Respond with nothing but the number of lines in this data that include the word "author".

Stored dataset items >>
....................
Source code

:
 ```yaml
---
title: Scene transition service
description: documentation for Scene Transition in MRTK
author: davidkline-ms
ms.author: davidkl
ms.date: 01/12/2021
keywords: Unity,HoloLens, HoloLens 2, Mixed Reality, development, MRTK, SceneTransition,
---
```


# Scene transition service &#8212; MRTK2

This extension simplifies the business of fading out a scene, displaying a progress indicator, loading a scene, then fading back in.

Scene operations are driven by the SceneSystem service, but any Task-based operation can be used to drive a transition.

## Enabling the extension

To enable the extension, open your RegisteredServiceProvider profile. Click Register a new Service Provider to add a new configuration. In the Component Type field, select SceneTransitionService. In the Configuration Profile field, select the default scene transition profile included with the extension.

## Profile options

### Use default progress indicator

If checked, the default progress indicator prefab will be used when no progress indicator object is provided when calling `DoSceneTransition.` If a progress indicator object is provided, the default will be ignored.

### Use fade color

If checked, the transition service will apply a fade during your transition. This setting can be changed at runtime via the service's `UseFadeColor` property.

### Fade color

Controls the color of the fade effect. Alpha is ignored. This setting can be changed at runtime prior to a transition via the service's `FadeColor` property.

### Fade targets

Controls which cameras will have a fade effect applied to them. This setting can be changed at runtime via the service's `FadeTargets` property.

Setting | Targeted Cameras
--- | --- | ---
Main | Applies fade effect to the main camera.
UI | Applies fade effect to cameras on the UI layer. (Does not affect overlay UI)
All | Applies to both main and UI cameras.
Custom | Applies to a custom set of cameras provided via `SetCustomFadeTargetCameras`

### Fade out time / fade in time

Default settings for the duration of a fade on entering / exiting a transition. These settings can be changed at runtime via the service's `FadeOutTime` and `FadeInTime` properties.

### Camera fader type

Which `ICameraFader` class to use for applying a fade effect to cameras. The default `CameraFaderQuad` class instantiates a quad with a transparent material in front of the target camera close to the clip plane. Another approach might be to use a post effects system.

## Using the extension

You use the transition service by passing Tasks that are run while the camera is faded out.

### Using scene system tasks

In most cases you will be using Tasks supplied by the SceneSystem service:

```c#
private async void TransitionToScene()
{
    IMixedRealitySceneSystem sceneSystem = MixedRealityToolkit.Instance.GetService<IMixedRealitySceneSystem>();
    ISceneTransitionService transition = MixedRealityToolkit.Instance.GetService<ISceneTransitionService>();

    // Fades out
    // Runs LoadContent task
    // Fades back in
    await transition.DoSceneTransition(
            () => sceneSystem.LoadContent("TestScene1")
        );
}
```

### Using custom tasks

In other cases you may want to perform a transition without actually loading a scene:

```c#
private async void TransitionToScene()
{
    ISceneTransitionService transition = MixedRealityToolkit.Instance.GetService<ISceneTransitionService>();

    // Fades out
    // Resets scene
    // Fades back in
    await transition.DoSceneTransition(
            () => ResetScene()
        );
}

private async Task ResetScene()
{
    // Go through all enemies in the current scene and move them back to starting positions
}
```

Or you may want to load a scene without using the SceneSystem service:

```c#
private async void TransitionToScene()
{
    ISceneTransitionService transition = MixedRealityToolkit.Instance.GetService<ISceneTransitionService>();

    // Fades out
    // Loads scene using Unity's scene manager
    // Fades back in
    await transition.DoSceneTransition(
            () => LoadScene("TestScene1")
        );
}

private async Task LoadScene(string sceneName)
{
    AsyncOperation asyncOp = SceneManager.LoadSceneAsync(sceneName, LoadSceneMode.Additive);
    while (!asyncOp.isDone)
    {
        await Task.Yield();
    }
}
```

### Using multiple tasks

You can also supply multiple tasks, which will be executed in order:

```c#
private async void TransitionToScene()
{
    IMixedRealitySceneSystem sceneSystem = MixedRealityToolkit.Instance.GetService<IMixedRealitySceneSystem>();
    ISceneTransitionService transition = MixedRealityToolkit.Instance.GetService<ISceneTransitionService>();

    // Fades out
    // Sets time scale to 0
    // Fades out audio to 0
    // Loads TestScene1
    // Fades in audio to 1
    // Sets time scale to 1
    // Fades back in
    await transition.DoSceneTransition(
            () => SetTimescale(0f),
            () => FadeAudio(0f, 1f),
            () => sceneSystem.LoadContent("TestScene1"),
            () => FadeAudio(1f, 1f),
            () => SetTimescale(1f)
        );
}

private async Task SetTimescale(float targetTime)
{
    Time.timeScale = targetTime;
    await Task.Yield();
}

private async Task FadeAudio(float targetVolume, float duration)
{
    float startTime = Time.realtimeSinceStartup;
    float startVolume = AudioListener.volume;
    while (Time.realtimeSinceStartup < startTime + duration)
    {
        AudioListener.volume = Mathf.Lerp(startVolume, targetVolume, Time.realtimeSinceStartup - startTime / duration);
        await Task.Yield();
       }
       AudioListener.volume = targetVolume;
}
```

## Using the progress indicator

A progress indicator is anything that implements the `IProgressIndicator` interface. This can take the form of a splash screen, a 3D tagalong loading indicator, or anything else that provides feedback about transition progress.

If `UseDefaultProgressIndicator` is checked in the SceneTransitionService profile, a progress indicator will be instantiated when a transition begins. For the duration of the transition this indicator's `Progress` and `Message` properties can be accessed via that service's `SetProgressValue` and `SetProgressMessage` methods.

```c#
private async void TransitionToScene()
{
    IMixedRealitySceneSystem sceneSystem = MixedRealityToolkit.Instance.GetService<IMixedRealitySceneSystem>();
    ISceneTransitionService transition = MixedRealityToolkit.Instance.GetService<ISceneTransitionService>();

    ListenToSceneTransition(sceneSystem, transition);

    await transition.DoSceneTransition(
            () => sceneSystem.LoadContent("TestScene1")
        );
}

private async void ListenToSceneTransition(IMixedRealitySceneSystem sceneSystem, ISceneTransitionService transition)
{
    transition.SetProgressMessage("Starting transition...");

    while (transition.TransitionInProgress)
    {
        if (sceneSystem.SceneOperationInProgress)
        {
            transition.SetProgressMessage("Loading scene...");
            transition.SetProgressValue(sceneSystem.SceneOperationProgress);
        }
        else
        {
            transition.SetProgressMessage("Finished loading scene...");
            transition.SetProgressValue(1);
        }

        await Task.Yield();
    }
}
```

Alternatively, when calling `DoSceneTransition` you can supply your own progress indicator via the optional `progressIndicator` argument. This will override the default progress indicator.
....................
SOLVED PROBLEM >> 2